In January 1935 Bennett died penniless in his room at a lodging house at 115 W. 84th Street in Manhattan, age 31. The coroner ruled the cause of death as alcoholism; according to his landlady, Bennett had told her that drinking was the only relief from his chronic pain. He had no known relatives and had been scheduled to be buried in a pauper's grave until Ruppert paid for his funeral and burial. Ruppert and general manager Ed Barrow were not able to attend the service but sent flowers. The entire Yankee front office staff of Paul Krichell, Gene McCann, Mark Roth, George Perry, and Charlie McManus accompanied Bennett's body from the funeral parlor to St. Gregory the Great Church for the service and on to St. John's Cemetery in Queens for burial. No player attended the service, perhaps because they were scattered during the off-season.

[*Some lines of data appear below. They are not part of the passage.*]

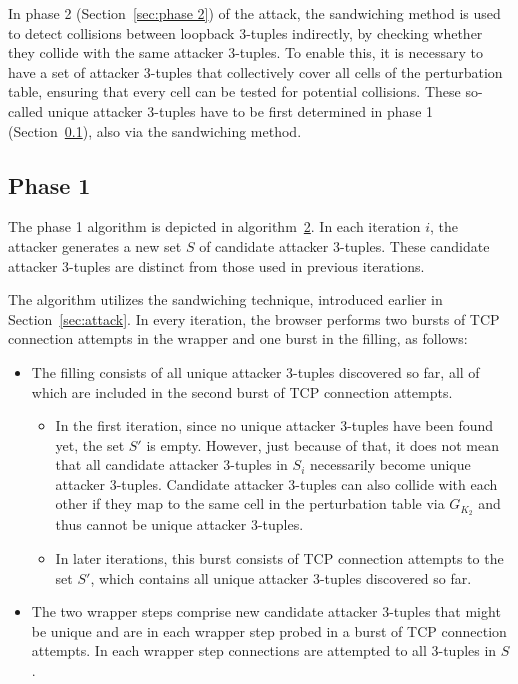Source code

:\documentclass[twocolumn]{report}
\begin{document}
In phase 2 (Section~\ref{sec:phase 2}) of the attack, the sandwiching method is used to detect collisions between loopback 3-tuples indirectly, by checking whether they collide with the same attacker 3-tuples. To enable this, it is necessary to have a set of attacker 3-tuples that collectively cover all cells of the perturbation table, ensuring that every cell can be tested for potential collisions. These so-called \alert{unique attacker 3-tuples} have to be first determined in phase 1 (Section~\ref{sec:phase 1}), also via the sandwiching method.

\subsection{Phase 1}
\label{sec:phase 1}

The phase 1 algorithm is depicted in algorithm~\hyperref[alg:phase1]{2}. In each iteration $i$, the attacker generates a new set $S$ of \alert{candidate attacker 3-tuples}. These candidate attacker 3-tuples are distinct from those used in previous iterations.

The algorithm utilizes the \alert{sandwiching technique}, introduced earlier in Section~\ref{sec:attack}. In every iteration, the browser performs two bursts of TCP connection attempts in the wrapper and one burst in the filling, as follows:
\begin{itemize}
	\item The \alert{filling} consists of all \alert{unique attacker 3-tuples} discovered so far, all of which are included in the second burst of TCP connection attempts.
	\begin{itemize}
    \item In the first iteration, since no unique attacker 3-tuples have been found yet, the set $S'$ is \alert{empty}. However, just because of that, it does not mean that all candidate attacker 3-tuples in $S_i$ necessarily become unique attacker 3-tuples. Candidate attacker 3-tuples \alert{can} also \alert{collide with each other} if they map to the same cell in the perturbation table via $G_{K_2}$ and thus cannot be unique attacker 3-tuples.
		\item In later iterations, this burst consists of TCP connection attempts to the set $S'$, which contains \alert{all unique attacker 3-tuples discovered so far}.
	\end{itemize}
	\item The two \alert{wrapper} steps comprise new candidate attacker 3-tuples that might be unique and are in each wrapper step probed in a burst of TCP connection attempts. In each wrapper step connections are attempted to all 3-tuples in $S$.
\end{itemize}
\end{document}
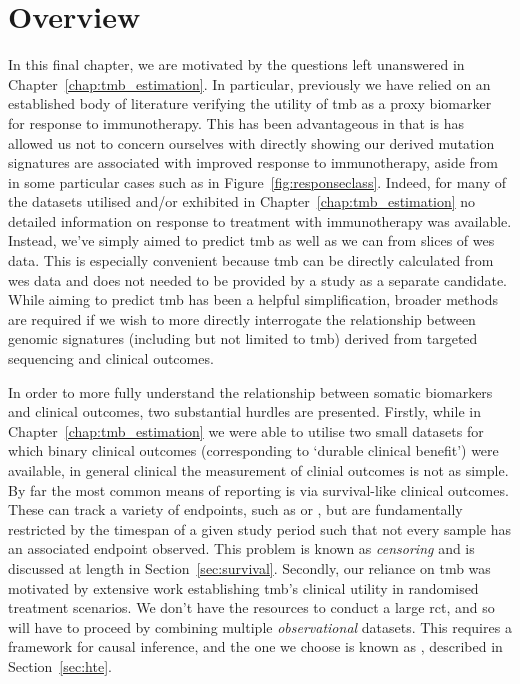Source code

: \documentclass[../thesis.tex]{subfiles}
\begin{document}
\section{Overview}
In this final chapter, we are motivated by the questions left unanswered in Chapter~\ref{chap:tmb_estimation}. In particular, previously we have relied on an established body of literature verifying the utility of \gls{tmb} as a proxy biomarker for response to immunotherapy. This has been advantageous in that is has allowed us not to concern ourselves with directly showing our derived mutation signatures are associated with improved response to immunotherapy, aside from in some particular cases such as in Figure~\ref{fig:responseclass}. Indeed, for many of the datasets utilised and/or exhibited in Chapter~\ref{chap:tmb_estimation} no detailed information on response to treatment with immunotherapy was available. Instead, we've simply aimed to predict \gls{tmb} as well as we can from slices of \gls{wes} data. This is especially convenient because \gls{tmb} can be directly calculated from \gls{wes} data and does not needed to be provided by a study as a separate candidate.  While aiming to predict \gls{tmb} has been a helpful simplification, broader methods are required if we wish to more directly interrogate the relationship between genomic signatures (including but not limited to \gls{tmb}) derived from targeted sequencing and clinical outcomes. 

In order to more fully understand the relationship between somatic biomarkers and clinical outcomes, two substantial hurdles are presented. Firstly, while in Chapter~\ref{chap:tmb_estimation} we were able to utilise two small datasets for which binary clinical outcomes (corresponding to `durable clinical benefit') were available, in general clinical the measurement of clinial outcomes is not as simple. By far the most common means of reporting is via survival-like clinical outcomes. These can track a variety of endpoints, such as  or , but are fundamentally restricted by the timespan of a given study period such that not every sample has an associated endpoint observed. This problem is known as \textit{censoring} and is discussed at length in Section~\ref{sec:survival}. Secondly, our reliance on \gls{tmb} was motivated by extensive work establishing \gls{tmb}'s clinical utility in randomised treatment scenarios. We don't have the resources to conduct a large \gls{rct}, and so will have to proceed by combining multiple \emph{observational} datasets. This requires a framework for causal inference, and the one we choose is known as , described in Section~\ref{sec:hte}.
\end{document}
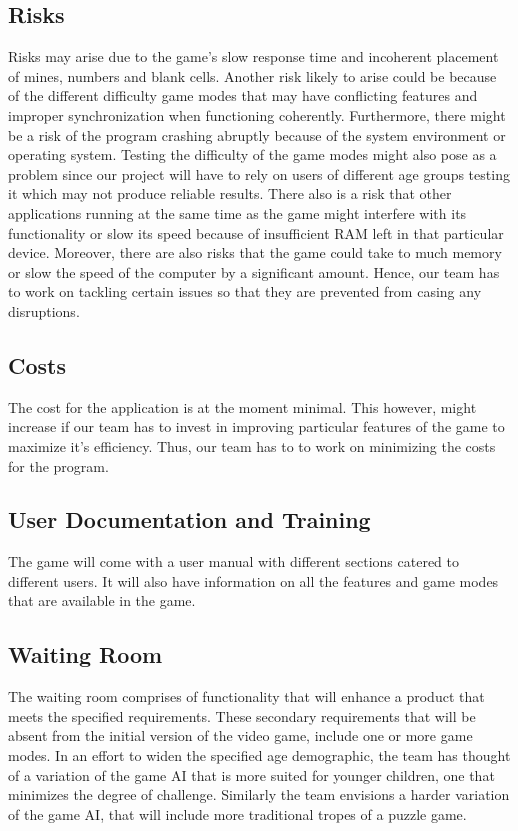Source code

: \documentclass[12pt, titlepage]{article}
\begin{document}
\subsection{Risks}

Risks may arise due to the game's slow response time and incoherent placement of mines, numbers and blank cells. Another risk likely
to arise could be because of the different difficulty game modes that may have conflicting features and improper synchronization when
functioning coherently. Furthermore, there might be a risk of the program crashing abruptly because of the system environment or
operating system. Testing the difficulty of the game modes might also pose as a problem since our project will have to rely on users of
different age groups testing it which may not produce reliable results. There also is a risk that other applications running at the same
time as the game might interfere with its functionality or slow its speed because of insufficient RAM left in that particular device.
Moreover, there are also risks that the game could take to much memory or slow the speed of the computer by a significant amount.
Hence, our team has to work on tackling certain issues so that they are prevented from casing any disruptions.

\subsection{Costs}

The cost for the application is at the moment minimal. This however, might increase if our team has to invest in improving particular
features of the game to maximize it's efficiency. Thus, our team has to to work on minimizing the costs for the program.

\subsection{User Documentation and Training}

The game will come with a user manual with different sections catered to different users. It will also have information on all the features
and game modes that are available in the game.

\subsection{Waiting Room}

The waiting room comprises of functionality that will enhance a product that meets the specified requirements. These secondary
requirements that will be absent from the initial version of the video game, include one or more game modes. In an effort to widen the
specified age demographic, the team has thought of a variation of the game AI that is more suited for younger children, one that
minimizes the degree of challenge. Similarly the team envisions a harder variation of the game AI, that will include more traditional
tropes of a puzzle game.
\end{document}
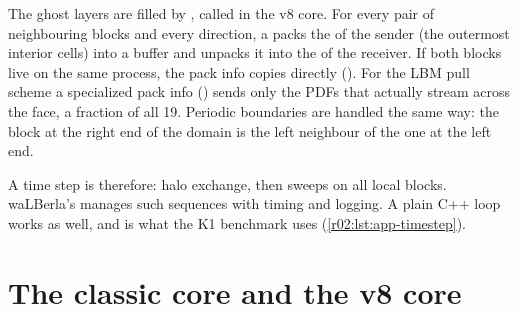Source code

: The ghost layers are filled by , called  in the
v8 core. For every pair of neighbouring blocks and every direction, a 
packs the  of the sender (the outermost interior cells) into a buffer
and unpacks it into the  of the receiver. If both blocks live on the
same process, the pack info copies directly (). For the LBM pull scheme a
specialized pack info () sends only the PDFs that actually stream
across the face, a fraction of all 19. Periodic boundaries are handled the same way:
the block at the right end of the domain is the left neighbour of the one at the left
end.

A time step is therefore: halo exchange, then sweeps on all local blocks. waLBerla's
 manages such sequences with timing and logging. A plain C++ loop
works as well, and is what the K1 benchmark uses (\cref{r02:lst:app-timestep}).

\section{The classic core and the v8 core}\label{r02:sec:v8}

In 2020 a monument company donated a stone for his grave, which had been unmarked at St. John Cemetery in Middle Village, Queens. The Cemetery's Chaplain presided over its installation. It read: “Edward Bennett, 1903–1935. New York Yankees Mascot/Batboy, 1921–1932.”

==Legacy==

Bennett's life was mentioned by billionaire Warren Buffett during his annual stockholder report in 2002, saying that Bennett was a key role model during Buffett's career in investing, naming him a "winner at every costs".